Toronto’s Cohere and Germany’s Aleph Alpha sealed a merger in Berlin on Friday, creating a transatlantic AI enterprise valued at about $20 billion. The transaction allocates roughly 90% of the combined equity to Cohere shareholders and 10% to Aleph Alpha investors, a split that signals a de‑facto Cohere acquisition cloaked in merger language to satisfy political imperatives.
German Digital Minister Karsten Wildberger and Canada’s AI and Digital Innovation Minister Evan Solomon stood beside the CEOs as the announcement was made, highlighting the deal’s diplomatic dimension. Both governments have been pushing for greater sovereign AI capabilities, a priority sharpened by concerns over reliance on U.S. cloud and AI providers.
Cohere, founded in 2019 by former University of Toronto researchers Aidan Gomez, Ivan Zhang and Nick Frosst, has built a reputation for secure, customizable enterprise AI solutions. Its most recent funding round in September 2025 placed the company at a $7 billion valuation and delivered $240 million in annual recurring revenue. Clients include the Royal Bank of Canada, Fujitsu and LG CNS, and the firm enjoys a strategic partnership with Microsoft and a memorandum of understanding with Saab for defense‑related AI work.
Aleph Alpha, also launched in 2019 by Jonas Andrulis and Samuel Weinbach, pivoted from developing its own large language models to becoming a systems integrator that helps corporate and government customers deploy AI regardless of the underlying model. Backed by SAP, Bosch, Schwarz Gruppe and Hubert Burda Media, the startup was valued at roughly €2.7 billion (about $3 billion) after its November 2023 fundraising round and already commands deep relationships within the German public sector.
The merger aligns complementary strengths: Cohere’s model‑development expertise and sizable ARR pair with Aleph Alpha’s European regulatory know‑how and government contacts. The German government’s role as an anchor customer is the most concrete structural element, offering the new entity immediate revenue visibility and procurement credibility that private investors cannot match. For Cohere, the anchor relationship opens doors to European government contracts that would otherwise take years to cultivate.
Both parties frame the combined firm as a viable alternative to dominant U.S. AI players such as OpenAI, Anthropic and Google, which together command an ARR exceeding $30 billion and aggressively target European enterprises and public agencies. While the new entity faces formidable competition, its political legitimacy—rooted in G7 cooperation and adherence to GDPR and data‑residency requirements—could prove decisive in markets where regulatory compliance is a procurement prerequisite.
Analysts note that the $20 billion valuation represents a premium over the prior marks of either company, reflecting expectations of synergistic revenue growth and the strategic value of a transatlantic AI champion. Whether a venture with 90% Canadian ownership qualifies as a “European sovereign AI” solution will ultimately be decided by procurement rules and political definitions, but the merger nonetheless signals a concrete step toward diversifying the AI supply chain away from U.S. dominance.
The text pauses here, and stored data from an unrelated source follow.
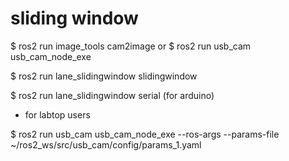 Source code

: # sliding window


$ ros2 run image_tools cam2image  or  $ ros2 run usb_cam usb_cam_node_exe


$ ros2 run lane_slidingwindow slidingwindow


$ ros2 run lane_slidingwindow serial    (for arduino)




+ for labtop users
  
$ ros2 run usb_cam usb_cam_node_exe --ros-args --params-file ~/ros2_ws/src/usb_cam/config/params_1.yaml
Industry observers caution that the path ahead will be challenging. The Globe and Mail points out that even with governmental backing, the new firm must compete against deep‑pocketed rivals with extensive cloud infrastructure. Still, the combination’s unique blend of technical capability, market access and political endorsement positions it as a noteworthy contender in the rapidly evolving AI landscape.